Im technischen Bereich kann SBK 2011 leider keinen vom Hocker reißen. OK, man erwartet auch nicht jedes Jahr eine runderneuerte Engine, aber bei den Details darf ruhig etwas nachgelegt werden. Und genau an dieser Stelle liegt das große Manko. Die Grafik schaut zwar immer noch nett aus, aber wirkliche Veränderungen kann man nur ganz wenige erkennen – und die sind auch nicht wirklich positiv. Das Panorama schaut beispielsweise zwar ganz schön aus, doch wirkt es an manchen Stellen etwas zusammengestückelt. Die Umfelder der Pisten wirken einigermaßen authentisch, auch wenn manche Texturen ein wenig matschig und die Umfelder einfach zu steril sind. Während eines Rennens hat man manchmal das Gefühl, neben den anderen Fahrern mehr oder weniger alleine auf der Strecke unterwegs zu sein. Richtige Rennatmosphäre kann auf diese Art und Weise nie wirklich aufkommen. Da hat man sich doch an der letztjährigen Version orientiert, denn hier sah das Ganze ähnlich aus. Auch dabei waren die Motorräder das optische Highlight, was sich auch heuer wieder bestätigen lässt, an diesen gibt es wirklich nichts zu meckern. Die Sounds schneiden da deutlich besser ab. Gerade was die Motorensounds angeht, werden diese einem gepaart mit fetziger und passender Musik um die Ohren gehauen. Technisch gesehen geht das Game also in Ordnung, weißt aber immer noch einigen Mankos auf, die durchaus verbesserbar sind.

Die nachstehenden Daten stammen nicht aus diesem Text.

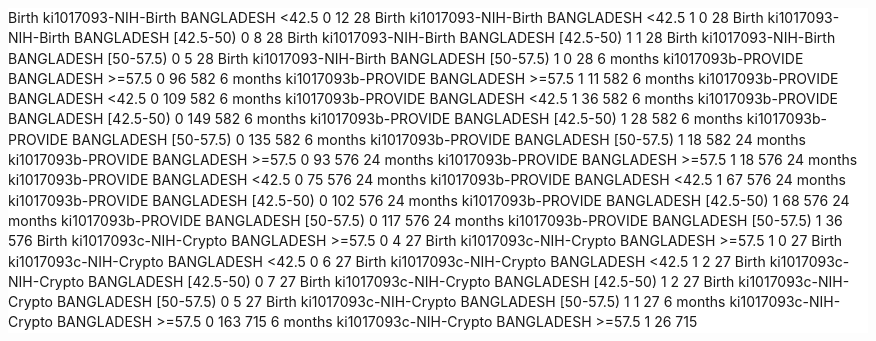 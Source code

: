 Birth       ki1017093-NIH-Birth        BANGLADESH                     <42.5              0       12      28
Birth       ki1017093-NIH-Birth        BANGLADESH                     <42.5              1        0      28
Birth       ki1017093-NIH-Birth        BANGLADESH                     [42.5-50)          0        8      28
Birth       ki1017093-NIH-Birth        BANGLADESH                     [42.5-50)          1        1      28
Birth       ki1017093-NIH-Birth        BANGLADESH                     [50-57.5)          0        5      28
Birth       ki1017093-NIH-Birth        BANGLADESH                     [50-57.5)          1        0      28
6 months    ki1017093b-PROVIDE         BANGLADESH                     >=57.5             0       96     582
6 months    ki1017093b-PROVIDE         BANGLADESH                     >=57.5             1       11     582
6 months    ki1017093b-PROVIDE         BANGLADESH                     <42.5              0      109     582
6 months    ki1017093b-PROVIDE         BANGLADESH                     <42.5              1       36     582
6 months    ki1017093b-PROVIDE         BANGLADESH                     [42.5-50)          0      149     582
6 months    ki1017093b-PROVIDE         BANGLADESH                     [42.5-50)          1       28     582
6 months    ki1017093b-PROVIDE         BANGLADESH                     [50-57.5)          0      135     582
6 months    ki1017093b-PROVIDE         BANGLADESH                     [50-57.5)          1       18     582
24 months   ki1017093b-PROVIDE         BANGLADESH                     >=57.5             0       93     576
24 months   ki1017093b-PROVIDE         BANGLADESH                     >=57.5             1       18     576
24 months   ki1017093b-PROVIDE         BANGLADESH                     <42.5              0       75     576
24 months   ki1017093b-PROVIDE         BANGLADESH                     <42.5              1       67     576
24 months   ki1017093b-PROVIDE         BANGLADESH                     [42.5-50)          0      102     576
24 months   ki1017093b-PROVIDE         BANGLADESH                     [42.5-50)          1       68     576
24 months   ki1017093b-PROVIDE         BANGLADESH                     [50-57.5)          0      117     576
24 months   ki1017093b-PROVIDE         BANGLADESH                     [50-57.5)          1       36     576
Birth       ki1017093c-NIH-Crypto      BANGLADESH                     >=57.5             0        4      27
Birth       ki1017093c-NIH-Crypto      BANGLADESH                     >=57.5             1        0      27
Birth       ki1017093c-NIH-Crypto      BANGLADESH                     <42.5              0        6      27
Birth       ki1017093c-NIH-Crypto      BANGLADESH                     <42.5              1        2      27
Birth       ki1017093c-NIH-Crypto      BANGLADESH                     [42.5-50)          0        7      27
Birth       ki1017093c-NIH-Crypto      BANGLADESH                     [42.5-50)          1        2      27
Birth       ki1017093c-NIH-Crypto      BANGLADESH                     [50-57.5)          0        5      27
Birth       ki1017093c-NIH-Crypto      BANGLADESH                     [50-57.5)          1        1      27
6 months    ki1017093c-NIH-Crypto      BANGLADESH                     >=57.5             0      163     715
6 months    ki1017093c-NIH-Crypto      BANGLADESH                     >=57.5             1       26     715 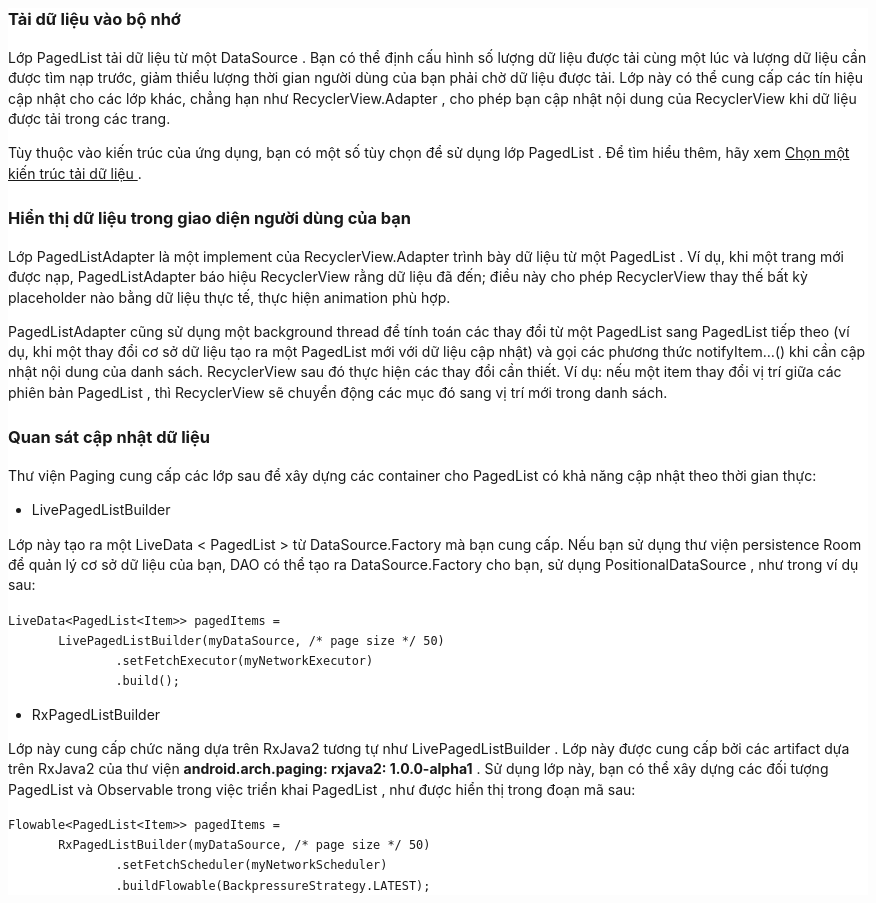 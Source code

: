 ### Tải dữ liệu vào bộ nhớ

Lớp PagedList tải dữ liệu từ một DataSource . Bạn có thể định cấu hình số lượng dữ liệu được tải cùng một lúc và lượng dữ liệu cần được tìm nạp trước, giảm thiểu lượng thời gian người dùng của bạn phải chờ dữ liệu được tải. Lớp này có thể cung cấp các tín hiệu cập nhật cho các lớp khác, chẳng hạn như RecyclerView.Adapter , cho phép bạn cập nhật nội dung của RecyclerView khi dữ liệu được tải trong các trang.

Tùy thuộc vào kiến trúc của ứng dụng, bạn có một số tùy chọn để sử dụng lớp PagedList . Để tìm hiểu thêm, hãy xem [Chọn một kiến trúc tải dữ liệu ](https://developer.android.com/topic/libraries/architecture/paging#choose-data-loading-arch).

### Hiển thị dữ liệu trong giao diện người dùng của bạn

Lớp PagedListAdapter là một implement của RecyclerView.Adapter trình bày dữ liệu từ một PagedList . Ví dụ, khi một trang mới được nạp, PagedListAdapter báo hiệu RecyclerView rằng dữ liệu đã đến; điều này cho phép RecyclerView thay thế bất kỳ placeholder nào bằng dữ liệu thực tế, thực hiện animation phù hợp.

PagedListAdapter cũng sử dụng một background thread để tính toán các thay đổi từ một PagedList sang PagedList tiếp theo (ví dụ, khi một thay đổi cơ sở dữ liệu tạo ra một PagedList mới với dữ liệu cập nhật) và gọi các phương thức notifyItem…() khi cần cập nhật nội dung của danh sách. RecyclerView sau đó thực hiện các thay đổi cần thiết. Ví dụ: nếu một item thay đổi vị trí giữa các phiên bản PagedList , thì RecyclerView sẽ chuyển động các mục đó sang vị trí mới trong danh sách.

### Quan sát cập nhật dữ liệu

Thư viện Paging cung cấp các lớp sau để xây dựng các container cho PagedList có khả năng cập nhật theo thời gian thực:

* LivePagedListBuilder

Lớp này tạo ra một LiveData < PagedList > từ DataSource.Factory mà bạn cung cấp. Nếu bạn sử dụng thư viện persistence Room để quản lý cơ sở dữ liệu của bạn, DAO có thể tạo ra DataSource.Factory cho bạn, sử dụng PositionalDataSource , như trong ví dụ sau:

 ```
 LiveData<PagedList<Item>> pagedItems =
        LivePagedListBuilder(myDataSource, /* page size */ 50)
                .setFetchExecutor(myNetworkExecutor)
                .build();
 ```
 
* RxPagedListBuilder

Lớp này cung cấp chức năng dựa trên RxJava2 tương tự như LivePagedListBuilder . Lớp này được cung cấp bởi các artifact dựa trên RxJava2 của thư viện **android.arch.paging: rxjava2: 1.0.0-alpha1** . Sử dụng lớp này, bạn có thể xây dựng các đối tượng PagedList và Observable trong việc triển khai PagedList , như được hiển thị trong đoạn mã sau:

 ```
 Flowable<PagedList<Item>> pagedItems =
        RxPagedListBuilder(myDataSource, /* page size */ 50)
                .setFetchScheduler(myNetworkScheduler)
                .buildFlowable(BackpressureStrategy.LATEST);
 ```
  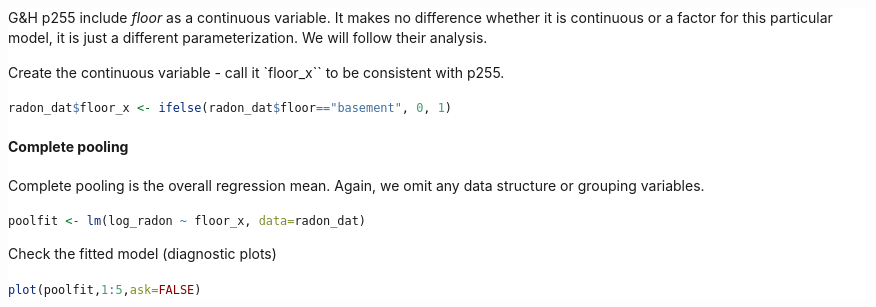 G&H p255 include *floor* as a continuous variable. It makes no
difference whether it is continuous or a factor for this particular
model, it is just a different parameterization. We will follow their
analysis.

Create the continuous variable - call it \`floor\_x\`\` to be consistent
with p255.

``` r
radon_dat$floor_x <- ifelse(radon_dat$floor=="basement", 0, 1)
```

#### Complete pooling

Complete pooling is the overall regression mean. Again, we omit any data
structure or grouping variables.

``` r
poolfit <- lm(log_radon ~ floor_x, data=radon_dat)
```

Check the fitted model (diagnostic plots)

``` r
plot(poolfit,1:5,ask=FALSE)
```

An dieser Stelle noch ein paar Worte zum Multiplayer- und damit auch gleichzeitig dem Onlinebereich. Online stehen Euch die Modi schnelle Rennen und Meisterschaft zur Verfügung. Dabei könnt Ihr gleichzeitig mit bis zu 16 Spielern gleichzeitig auf einer Strecke unterwegs sein. Andere Modi gibt es nicht, und die erwähnten sind wirklich auch nur online möglich, Splitscreen- oder ein lokaler Multiplayermodus sind nicht vorgesehen. Die getesteten Spiele liefen grundlegend sehr flüssig ab, nur ganz selten kam es zu einigen wenigen Rucklern, die aber nicht weiter störten. Insgesamt ist der Onlinemodus also durchaus gelungen.